▶ _Exercise objective_
Reading the data below, count the lines that carry the string "begin". Give nothing but the count.

(Plain-text document sources)
__________________________________________________

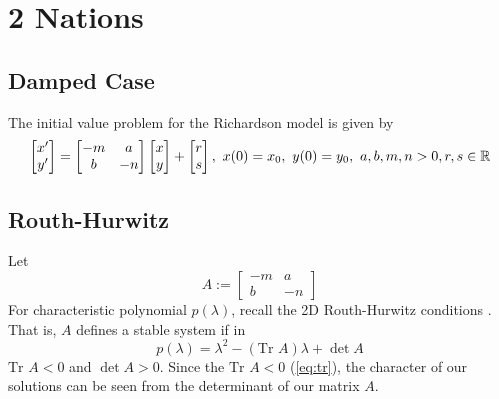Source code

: \documentclass[12pt]{article}
\begin{document}
\section{2 Nations}
\subsection{Damped Case}
The initial value problem for the Richardson model is given by
\begin{equation}\label{eq:richardson}
  \begin{bmatrix}
    x^{\prime}\\
    y^{\prime}
  \end{bmatrix} = 
  \begin{bmatrix}
    -m & a \\
    b & -n 
    \end{bmatrix}
    \begin{bmatrix}
      x \\ 
      y
      \end{bmatrix}+\begin{bmatrix}r \\ s\end{bmatrix},~x(0)=x_0,~y(0)=y_0,~a,b,m,n>0,r,s\in\mathbb{R}
\end{equation}
\subsection{Routh-Hurwitz}
  Let \[
    A:=\begin{bmatrix}
    -m & a \\
    b & -n \end{bmatrix}
  \]
  For characteristic polynomial $p(\lambda)$, recall the 2D Routh-Hurwitz conditions
  \cite[Chap. 3]{MoghadasJaberiDouraki2019}. That is, $A$ defines a stable system if in
  \[
    p(\lambda)=\lambda^2-(\text{Tr }A)\lambda+\det{A}
  \]
  $\text{Tr }A < 0$ and $\det{A}>0$.
  Since the $\text{Tr }A<0$ (\autoref{eq:tr}), the character of our solutions can be seen from the determinant of our matrix $A$.
\end{document}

__________________________________________________

▶ _Exercise answer_
7